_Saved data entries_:
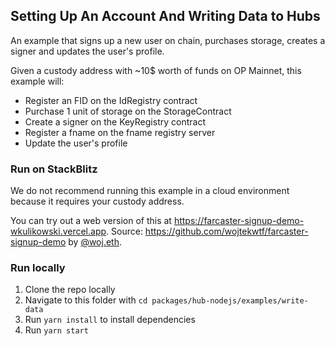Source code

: ## Setting Up An Account And Writing Data to Hubs

An example that signs up a new user on chain, purchases storage, creates a signer and updates the user's profile.

Given a custody address with ~10$ worth of funds on OP Mainnet, this example will:
 - Register an FID on the IdRegistry contract
 - Purchase 1 unit of storage on the StorageContract
 - Create a signer on the KeyRegistry contract
 - Register a fname on the fname registry server
 - Update the user's profile

### Run on StackBlitz

We do not recommend running this example in a cloud environment because it requires your custody address.

You can try out a web version of this at https://farcaster-signup-demo-wkulikowski.vercel.app. Source: https://github.com/wojtekwtf/farcaster-signup-demo by [@woj.eth](https://warpcast.com/woj.eth).

### Run locally

1. Clone the repo locally
2. Navigate to this folder with `cd packages/hub-nodejs/examples/write-data`
3. Run `yarn install` to install dependencies
4. Run `yarn start`
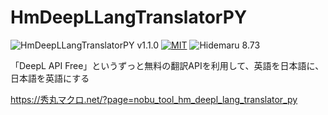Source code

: # HmDeepLLangTranslatorPY

![HmDeepLLangTranslatorPY v1.1.0](https://img.shields.io/badge/HmDeepLLangTranslatorPY-v1.0.0-6479ff.svg)
[![MIT](https://img.shields.io/badge/license-MIT-blue.svg?style=flat)](LICENSE)
![Hidemaru 8.73](https://img.shields.io/badge/Hidemaru-v8.73-6479ff.svg)

「DeepL API Free」というずっと無料の翻訳APIを利用して、英語を日本語に、日本語を英語にする

https://秀丸マクロ.net/?page=nobu_tool_hm_deepl_lang_translator_py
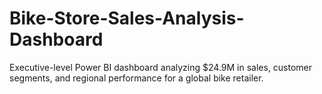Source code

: # Bike-Store-Sales-Analysis-Dashboard
Executive-level Power BI dashboard analyzing $24.9M in sales, customer segments, and regional performance for a global bike retailer.
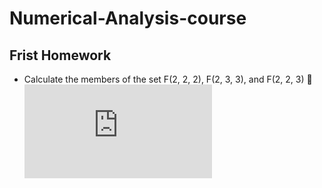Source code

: # Numerical-Analysis-course


## Frist Homework

* Calculate the members of the set F(2, 2, 2), F(2, 3, 3), and F(2, 2, 3)
   🔗 ![CODE](https://github.com/parvvaresh/-Numerical-Analysis/blob/main/HW1/main.py)
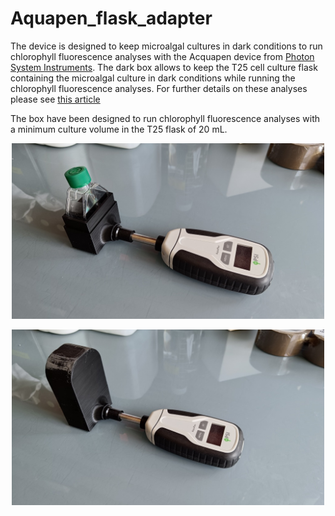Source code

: # Aquapen_flask_adapter
The device is designed to keep microalgal cultures in dark conditions to run chlorophyll fluorescence analyses with the Acquapen device from [Photon System Instruments](https://handheld.psi.cz/products/aquapen-c-and-aquapen-p/). The dark box allows to keep the T25 cell culture flask containing the microalgal culture in dark conditions while running the chlorophyll fluorescence analyses. For further details on these analyses please see [this article](https://doi.org/10.1093/jxb/ert208)

The box have been designed to run chlorophyll fluorescence analyses with a minimum culture volume in the T25 flask of 20 mL.

<p align="center">
  <img src="figures/Aquapen_flask_open.jpg" width="500px" />
</div>
<p align="center">
  <img src="figures/Aquapen_flask_closed.jpg" width="500px" />
</div>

_PROBLEM REQUIREMENTS_:
Since pictures are not part of the copy, set down only the remaining data exactly.

_EXPECTED ANSWER_:
Source code

: ## Setting Up An Account And Writing Data to Hubs

An example that signs up a new user on chain, purchases storage, creates a signer and updates the user's profile.

Given a custody address with ~10$ worth of funds on OP Mainnet, this example will:
 - Register an FID on the IdRegistry contract
 - Purchase 1 unit of storage on the StorageContract
 - Create a signer on the KeyRegistry contract
 - Register a fname on the fname registry server
 - Update the user's profile

### Run on StackBlitz

We do not recommend running this example in a cloud environment because it requires your custody address.

You can try out a web version of this at https://farcaster-signup-demo-wkulikowski.vercel.app. Source: https://github.com/wojtekwtf/farcaster-signup-demo by [@woj.eth](https://warpcast.com/woj.eth).

### Run locally

1. Clone the repo locally
2. Navigate to this folder with `cd packages/hub-nodejs/examples/write-data`
3. Run `yarn install` to install dependencies
4. Run `yarn start`
Source code

: # HmDeepLLangTranslatorPY

![HmDeepLLangTranslatorPY v1.1.0](https://img.shields.io/badge/HmDeepLLangTranslatorPY-v1.0.0-6479ff.svg)
[![MIT](https://img.shields.io/badge/license-MIT-blue.svg?style=flat)](LICENSE)
![Hidemaru 8.73](https://img.shields.io/badge/Hidemaru-v8.73-6479ff.svg)

「DeepL API Free」というずっと無料の翻訳APIを利用して、英語を日本語に、日本語を英語にする

https://秀丸マクロ.net/?page=nobu_tool_hm_deepl_lang_translator_py
Source code

: # Bike-Store-Sales-Analysis-Dashboard
Executive-level Power BI dashboard analyzing $24.9M in sales, customer segments, and regional performance for a global bike retailer.
Source code

: # Numerical-Analysis-course


## Frist Homework

* Calculate the members of the set F(2, 2, 2), F(2, 3, 3), and F(2, 2, 3)
   🔗 ![CODE](https://github.com/parvvaresh/-Numerical-Analysis/blob/main/HW1/main.py)
Source code

: # Aquapen_flask_adapter
The device is designed to keep microalgal cultures in dark conditions to run chlorophyll fluorescence analyses with the Acquapen device from [Photon System Instruments](https://handheld.psi.cz/products/aquapen-c-and-aquapen-p/). The dark box allows to keep the T25 cell culture flask containing the microalgal culture in dark conditions while running the chlorophyll fluorescence analyses. For further details on these analyses please see [this article](https://doi.org/10.1093/jxb/ert208)

The box have been designed to run chlorophyll fluorescence analyses with a minimum culture volume in the T25 flask of 20 mL.

<p align="center">
  <img src="figures/Aquapen_flask_open.jpg" width="500px" />
</div>
<p align="center">
  <img src="figures/Aquapen_flask_closed.jpg" width="500px" />
</div>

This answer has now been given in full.